25,222 consecutive sit-ups in 11 hours, 14 minutes by Richard Knecht, age 8, in 1972

 

Pushups:          

  • non-stop: 10,507; Minoru Yoshida (Japan), October 1980

  • one year: 1,500,230; Paddy Doyle (Great Britain), October 1988– October 1989

  • 24 hours: 46,001; Charles Servizio (United States), April 24–25, 1993

  • 1 hour: 3,877; Bijender Singh (India), September 20, 1988

 

Running:

352.9 miles in 121 hours, 54 minutes by Bertil Jarieker of Sweden, May 26–31, 1980

Source: www.anorexiatruth.com

 

“As our ideas of addiction have expanded to include behaviours beyond drug use, it has challenged us to define just what addiction might be.”

 

A link between marijuana and runner’s high?

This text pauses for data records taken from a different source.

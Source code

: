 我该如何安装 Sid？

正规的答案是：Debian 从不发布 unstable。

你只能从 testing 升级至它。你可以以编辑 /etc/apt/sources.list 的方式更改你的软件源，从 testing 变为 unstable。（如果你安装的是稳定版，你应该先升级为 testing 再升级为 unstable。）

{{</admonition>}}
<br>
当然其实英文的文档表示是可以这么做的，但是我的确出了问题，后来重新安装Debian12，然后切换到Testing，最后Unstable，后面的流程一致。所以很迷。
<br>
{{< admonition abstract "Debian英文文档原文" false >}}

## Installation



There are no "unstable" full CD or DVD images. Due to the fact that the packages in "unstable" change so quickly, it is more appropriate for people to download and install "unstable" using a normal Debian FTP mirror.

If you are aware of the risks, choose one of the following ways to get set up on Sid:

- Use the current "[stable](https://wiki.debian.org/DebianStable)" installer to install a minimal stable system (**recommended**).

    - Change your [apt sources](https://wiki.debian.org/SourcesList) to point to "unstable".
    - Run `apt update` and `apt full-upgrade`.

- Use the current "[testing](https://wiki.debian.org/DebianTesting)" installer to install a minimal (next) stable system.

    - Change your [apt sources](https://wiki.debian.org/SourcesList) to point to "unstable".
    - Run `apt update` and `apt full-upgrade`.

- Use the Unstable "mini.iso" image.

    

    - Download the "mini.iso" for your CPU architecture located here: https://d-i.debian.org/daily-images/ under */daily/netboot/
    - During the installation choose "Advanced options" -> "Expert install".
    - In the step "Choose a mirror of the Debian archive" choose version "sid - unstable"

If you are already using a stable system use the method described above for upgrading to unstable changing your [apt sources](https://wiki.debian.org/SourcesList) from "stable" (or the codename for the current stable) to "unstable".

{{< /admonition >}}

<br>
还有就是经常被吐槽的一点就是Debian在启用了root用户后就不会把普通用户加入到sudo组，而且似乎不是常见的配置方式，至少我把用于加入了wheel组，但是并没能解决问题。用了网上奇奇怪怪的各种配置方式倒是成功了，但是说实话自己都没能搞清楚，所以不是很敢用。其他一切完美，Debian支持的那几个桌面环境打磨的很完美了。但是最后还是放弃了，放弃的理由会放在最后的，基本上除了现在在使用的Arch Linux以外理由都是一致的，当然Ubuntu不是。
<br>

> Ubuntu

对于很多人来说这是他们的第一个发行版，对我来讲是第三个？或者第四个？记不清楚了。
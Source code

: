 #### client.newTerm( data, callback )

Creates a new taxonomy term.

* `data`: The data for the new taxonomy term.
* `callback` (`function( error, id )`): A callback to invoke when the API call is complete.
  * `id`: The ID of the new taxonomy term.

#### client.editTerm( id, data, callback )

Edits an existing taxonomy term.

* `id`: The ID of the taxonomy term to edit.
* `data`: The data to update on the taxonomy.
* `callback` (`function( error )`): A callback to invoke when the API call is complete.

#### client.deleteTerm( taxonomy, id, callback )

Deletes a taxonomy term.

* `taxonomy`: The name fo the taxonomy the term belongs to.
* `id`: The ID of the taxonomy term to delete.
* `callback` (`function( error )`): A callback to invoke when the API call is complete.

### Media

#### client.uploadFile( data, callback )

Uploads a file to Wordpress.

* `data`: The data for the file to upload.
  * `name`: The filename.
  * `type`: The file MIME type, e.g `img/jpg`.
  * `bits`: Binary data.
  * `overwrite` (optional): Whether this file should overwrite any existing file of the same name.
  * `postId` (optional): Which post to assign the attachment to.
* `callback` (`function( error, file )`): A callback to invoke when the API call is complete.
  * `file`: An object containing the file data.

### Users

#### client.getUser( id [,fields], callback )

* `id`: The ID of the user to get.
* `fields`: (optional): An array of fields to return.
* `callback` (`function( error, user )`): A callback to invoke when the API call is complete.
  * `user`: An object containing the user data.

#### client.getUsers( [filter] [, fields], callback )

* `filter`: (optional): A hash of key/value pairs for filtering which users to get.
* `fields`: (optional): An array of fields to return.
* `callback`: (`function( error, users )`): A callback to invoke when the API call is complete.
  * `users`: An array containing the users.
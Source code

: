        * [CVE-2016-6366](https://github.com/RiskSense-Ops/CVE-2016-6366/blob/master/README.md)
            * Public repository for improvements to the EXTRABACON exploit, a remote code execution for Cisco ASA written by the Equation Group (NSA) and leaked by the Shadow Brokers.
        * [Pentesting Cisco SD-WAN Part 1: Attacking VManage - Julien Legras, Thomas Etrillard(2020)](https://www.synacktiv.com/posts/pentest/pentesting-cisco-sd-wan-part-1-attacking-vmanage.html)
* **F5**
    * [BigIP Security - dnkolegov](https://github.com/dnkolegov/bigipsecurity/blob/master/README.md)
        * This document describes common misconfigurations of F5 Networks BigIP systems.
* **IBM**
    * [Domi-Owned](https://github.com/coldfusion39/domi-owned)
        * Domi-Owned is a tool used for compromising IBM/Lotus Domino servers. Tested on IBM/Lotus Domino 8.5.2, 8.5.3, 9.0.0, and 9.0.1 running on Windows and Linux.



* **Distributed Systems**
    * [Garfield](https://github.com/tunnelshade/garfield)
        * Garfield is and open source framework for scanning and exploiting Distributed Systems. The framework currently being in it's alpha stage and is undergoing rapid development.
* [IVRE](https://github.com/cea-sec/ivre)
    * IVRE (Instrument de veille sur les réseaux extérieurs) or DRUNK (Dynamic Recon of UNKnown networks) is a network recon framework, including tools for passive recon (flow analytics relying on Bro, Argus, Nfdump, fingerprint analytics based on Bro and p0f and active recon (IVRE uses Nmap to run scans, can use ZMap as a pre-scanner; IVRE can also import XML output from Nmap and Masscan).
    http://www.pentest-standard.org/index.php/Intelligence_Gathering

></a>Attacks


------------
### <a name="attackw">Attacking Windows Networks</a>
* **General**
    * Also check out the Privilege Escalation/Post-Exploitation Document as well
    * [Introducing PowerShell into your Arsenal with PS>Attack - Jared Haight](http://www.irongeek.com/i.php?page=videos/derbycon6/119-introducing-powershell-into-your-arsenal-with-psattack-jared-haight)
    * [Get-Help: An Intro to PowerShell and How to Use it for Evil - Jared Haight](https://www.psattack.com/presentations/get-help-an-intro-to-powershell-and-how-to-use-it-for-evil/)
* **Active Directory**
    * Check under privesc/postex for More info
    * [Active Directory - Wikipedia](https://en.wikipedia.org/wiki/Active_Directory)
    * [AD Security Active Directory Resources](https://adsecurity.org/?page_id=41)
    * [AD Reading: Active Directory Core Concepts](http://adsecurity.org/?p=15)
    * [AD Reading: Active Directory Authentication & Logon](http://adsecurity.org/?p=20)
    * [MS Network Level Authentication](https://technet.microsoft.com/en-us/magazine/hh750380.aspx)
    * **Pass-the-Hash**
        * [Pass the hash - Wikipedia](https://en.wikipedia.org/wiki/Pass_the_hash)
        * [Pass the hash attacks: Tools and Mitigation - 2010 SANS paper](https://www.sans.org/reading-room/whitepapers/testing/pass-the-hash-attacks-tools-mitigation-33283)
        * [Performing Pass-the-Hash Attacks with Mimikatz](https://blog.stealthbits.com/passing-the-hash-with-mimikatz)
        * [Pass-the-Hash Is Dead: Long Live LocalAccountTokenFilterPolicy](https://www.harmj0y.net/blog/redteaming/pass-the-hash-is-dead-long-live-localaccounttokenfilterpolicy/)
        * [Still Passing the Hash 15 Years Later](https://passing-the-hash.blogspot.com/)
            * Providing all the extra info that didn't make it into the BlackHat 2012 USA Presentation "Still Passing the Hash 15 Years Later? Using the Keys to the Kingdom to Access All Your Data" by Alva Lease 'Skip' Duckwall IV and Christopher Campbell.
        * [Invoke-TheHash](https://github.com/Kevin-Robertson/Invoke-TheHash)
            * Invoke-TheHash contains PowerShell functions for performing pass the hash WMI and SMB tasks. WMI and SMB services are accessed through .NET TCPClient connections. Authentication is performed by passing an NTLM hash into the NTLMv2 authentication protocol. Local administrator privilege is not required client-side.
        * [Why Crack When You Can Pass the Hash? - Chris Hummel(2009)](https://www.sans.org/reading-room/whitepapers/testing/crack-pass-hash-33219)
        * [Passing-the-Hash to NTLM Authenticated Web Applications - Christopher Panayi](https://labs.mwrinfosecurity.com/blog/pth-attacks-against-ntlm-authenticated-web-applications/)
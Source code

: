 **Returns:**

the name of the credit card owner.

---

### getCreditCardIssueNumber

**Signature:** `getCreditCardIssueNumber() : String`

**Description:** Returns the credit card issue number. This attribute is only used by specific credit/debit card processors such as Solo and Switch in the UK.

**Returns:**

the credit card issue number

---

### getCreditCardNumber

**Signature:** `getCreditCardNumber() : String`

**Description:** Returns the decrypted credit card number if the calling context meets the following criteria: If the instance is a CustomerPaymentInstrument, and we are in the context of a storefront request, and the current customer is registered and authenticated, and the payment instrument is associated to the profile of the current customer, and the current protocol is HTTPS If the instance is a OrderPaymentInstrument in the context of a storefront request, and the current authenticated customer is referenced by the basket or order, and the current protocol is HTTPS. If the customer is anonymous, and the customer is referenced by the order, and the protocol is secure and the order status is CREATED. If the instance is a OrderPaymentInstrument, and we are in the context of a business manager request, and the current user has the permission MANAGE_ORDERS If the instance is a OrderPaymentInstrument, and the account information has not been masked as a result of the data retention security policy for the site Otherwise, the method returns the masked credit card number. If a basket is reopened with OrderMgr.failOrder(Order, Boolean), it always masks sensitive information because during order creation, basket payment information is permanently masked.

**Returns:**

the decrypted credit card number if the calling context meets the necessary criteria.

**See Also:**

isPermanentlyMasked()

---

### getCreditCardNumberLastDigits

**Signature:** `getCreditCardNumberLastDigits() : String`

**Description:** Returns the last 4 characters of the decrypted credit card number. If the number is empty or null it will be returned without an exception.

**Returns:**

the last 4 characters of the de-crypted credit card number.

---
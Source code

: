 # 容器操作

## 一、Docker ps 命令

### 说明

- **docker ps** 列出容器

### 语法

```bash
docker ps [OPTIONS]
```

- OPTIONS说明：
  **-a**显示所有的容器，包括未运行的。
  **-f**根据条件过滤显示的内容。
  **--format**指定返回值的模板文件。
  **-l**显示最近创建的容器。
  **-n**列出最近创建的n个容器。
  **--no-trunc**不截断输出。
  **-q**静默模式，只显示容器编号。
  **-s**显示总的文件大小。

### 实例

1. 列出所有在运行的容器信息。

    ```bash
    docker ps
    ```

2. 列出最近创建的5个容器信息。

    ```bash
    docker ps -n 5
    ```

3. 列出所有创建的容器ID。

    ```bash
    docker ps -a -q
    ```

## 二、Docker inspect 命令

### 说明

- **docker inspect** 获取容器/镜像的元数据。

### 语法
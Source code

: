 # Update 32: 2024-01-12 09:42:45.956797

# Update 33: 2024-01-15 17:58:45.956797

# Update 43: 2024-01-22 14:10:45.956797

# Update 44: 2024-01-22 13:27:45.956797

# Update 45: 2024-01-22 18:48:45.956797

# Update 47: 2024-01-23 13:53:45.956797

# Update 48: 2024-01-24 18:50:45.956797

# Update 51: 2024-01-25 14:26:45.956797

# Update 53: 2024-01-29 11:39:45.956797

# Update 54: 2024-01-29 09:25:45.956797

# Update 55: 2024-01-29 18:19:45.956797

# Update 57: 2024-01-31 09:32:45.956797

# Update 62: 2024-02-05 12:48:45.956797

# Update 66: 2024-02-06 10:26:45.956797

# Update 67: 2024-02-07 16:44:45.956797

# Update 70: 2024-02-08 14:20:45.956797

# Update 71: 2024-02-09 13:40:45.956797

Researchers at the Georgia Institute of Technology and the University of California have found a link between cannabinoids and the runner’s high. In a 2003 study published in NeuroReport, researchers found extremely high levels of a naturally produced cannabinoid called anandamide in runners and cyclists who exercised at a moderate intensity for an extended period. Anandamide produced virtually the same effect as THC, the psychoactive component of marijuana. The researchers suggest that what these exercisers experience is not an endorphine-fuelled runner’s high, but a naturally occurring cannabinoid high.Cannabinoids produced by the body are called endocannabinoids, and are believed to have evolved primarily for pain modulation. Pain or stress kick-starts the system and helps the body modulate for pain. The researchers believe the human body begins to produce high levels of endocannabinoids – and thus a natural “runner’s high” – during moderate-to-intense exercise that produces prolonged stress and pain.